The staff tied the event to the observance of Earth Day, which this year was celebrated on April 22. Scalera told the school assembly that using alternative modes of transportation was good on multiple levels. It provides the children with exercise that keeps your mind clear and your body healthy. Its also good for the earth. The school had activities planned to drive the message home throughout the month.
The school and Scalera are also working on practical ways to make walking or biking to school more attractive all the time. Sacramento this year was one of 19 schools selected for the citys Safe Routes to School Program. Funded through traffic fine revenues, the program invites school administrators and parents to map out the best routes for children to use to reach school by foot or bike. They also identify barriers that keep the routes from being as easy or safe as desired. Finally, they receive $20,000 each to correct some of these problems. (Prescott Elementary School, a Safe Routes to School last year, made some improvements and is working on others.)
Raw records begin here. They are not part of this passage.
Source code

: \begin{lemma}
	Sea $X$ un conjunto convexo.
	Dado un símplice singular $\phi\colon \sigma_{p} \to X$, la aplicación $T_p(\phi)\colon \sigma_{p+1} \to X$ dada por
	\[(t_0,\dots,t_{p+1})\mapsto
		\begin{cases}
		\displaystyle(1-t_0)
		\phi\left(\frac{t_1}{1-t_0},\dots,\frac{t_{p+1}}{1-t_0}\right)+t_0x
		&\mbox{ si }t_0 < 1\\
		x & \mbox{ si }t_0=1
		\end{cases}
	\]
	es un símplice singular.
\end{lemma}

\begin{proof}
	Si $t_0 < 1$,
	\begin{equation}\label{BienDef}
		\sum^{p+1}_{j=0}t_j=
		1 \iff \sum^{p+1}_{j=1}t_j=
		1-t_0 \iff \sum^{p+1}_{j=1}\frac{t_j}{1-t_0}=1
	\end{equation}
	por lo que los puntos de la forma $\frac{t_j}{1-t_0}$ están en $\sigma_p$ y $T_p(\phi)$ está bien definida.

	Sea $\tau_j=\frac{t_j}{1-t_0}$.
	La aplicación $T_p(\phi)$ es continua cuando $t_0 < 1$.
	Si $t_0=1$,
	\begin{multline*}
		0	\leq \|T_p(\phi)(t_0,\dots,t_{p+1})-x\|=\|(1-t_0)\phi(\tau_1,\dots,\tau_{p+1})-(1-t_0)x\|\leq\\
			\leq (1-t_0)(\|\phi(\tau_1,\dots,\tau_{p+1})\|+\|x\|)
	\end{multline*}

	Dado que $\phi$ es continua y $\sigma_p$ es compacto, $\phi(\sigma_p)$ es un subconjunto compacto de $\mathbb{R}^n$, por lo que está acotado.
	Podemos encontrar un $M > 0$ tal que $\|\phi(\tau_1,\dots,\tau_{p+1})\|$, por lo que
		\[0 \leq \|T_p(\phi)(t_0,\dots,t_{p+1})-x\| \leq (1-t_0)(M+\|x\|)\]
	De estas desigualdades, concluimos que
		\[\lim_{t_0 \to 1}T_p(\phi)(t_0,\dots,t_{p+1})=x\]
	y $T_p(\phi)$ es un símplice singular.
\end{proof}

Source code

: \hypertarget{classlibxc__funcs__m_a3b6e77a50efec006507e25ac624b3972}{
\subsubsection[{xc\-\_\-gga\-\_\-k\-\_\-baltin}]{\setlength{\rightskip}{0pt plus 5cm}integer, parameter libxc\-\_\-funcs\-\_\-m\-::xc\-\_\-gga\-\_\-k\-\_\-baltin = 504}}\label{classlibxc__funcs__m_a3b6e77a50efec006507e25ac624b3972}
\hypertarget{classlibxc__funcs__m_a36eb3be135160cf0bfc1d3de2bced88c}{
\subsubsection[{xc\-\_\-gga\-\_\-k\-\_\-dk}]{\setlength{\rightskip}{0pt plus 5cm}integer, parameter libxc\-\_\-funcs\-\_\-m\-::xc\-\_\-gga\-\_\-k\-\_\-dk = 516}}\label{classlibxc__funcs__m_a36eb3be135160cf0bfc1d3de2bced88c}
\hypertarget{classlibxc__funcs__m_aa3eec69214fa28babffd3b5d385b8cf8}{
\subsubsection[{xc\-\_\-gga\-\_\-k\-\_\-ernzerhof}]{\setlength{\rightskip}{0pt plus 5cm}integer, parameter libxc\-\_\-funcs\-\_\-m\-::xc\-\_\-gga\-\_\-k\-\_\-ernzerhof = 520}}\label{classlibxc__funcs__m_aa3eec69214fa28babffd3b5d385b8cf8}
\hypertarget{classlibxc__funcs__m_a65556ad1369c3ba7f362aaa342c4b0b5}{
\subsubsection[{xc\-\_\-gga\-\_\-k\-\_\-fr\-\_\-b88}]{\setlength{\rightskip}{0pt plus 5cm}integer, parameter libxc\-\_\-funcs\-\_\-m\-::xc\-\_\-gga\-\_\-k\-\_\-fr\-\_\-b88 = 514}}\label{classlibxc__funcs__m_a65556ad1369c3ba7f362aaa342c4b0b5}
The advantage here [at Sacramento] is that every kid can walk to school, Scalera said. The ground is flat, and there arent many busy streets nearby. She admitted there are challenges, though. Of course there arent sidewalks in some place. Also, its a culturally diverse place and, for some cultures, owning a car is the ultimate American dream. Once you have it, you want to take it everywhere. Theres a perception that its more convenient, even if it would take the same time to walk your kids to school and you could have more quality time with them.
The program at Sacramento has identified a menu of physical improvements. They include the following: re-signing of the street in front of the school, including more 15-minute zones, facilitating a smoother operation for drop-off and pickup making pedestrian activity safer; redesign of the parking lot; painting of driveways on Northeast Sacramento Street to provide for safe exits; extend the 20-mile-per-hour school zone eastward; speed bumps on Northeast San Rafael Street between 111th and 122nd avenues, on Morris Street between 111th and 117th avenues, on Knott Street between 102nd and 111th avenues and on Klickitat Street between 111th and 117th avenues; marked pedestrian crossings in front of the school, Knott Park and on Northeast San Rafael Street between 117th and 122nd avenues; and some new sidewalks on Sacramento Street near the Knott Park crossing. The total price tag is well above the $20,000 available, so choices will have to be made. Also, residents will be expected to pay 40 percent of the cost of new speed bumps, which are about $2,000 each. There will be a public meeting to discuss the proposal and get public feedback beginning at 6 p.m. May 3 at the school library.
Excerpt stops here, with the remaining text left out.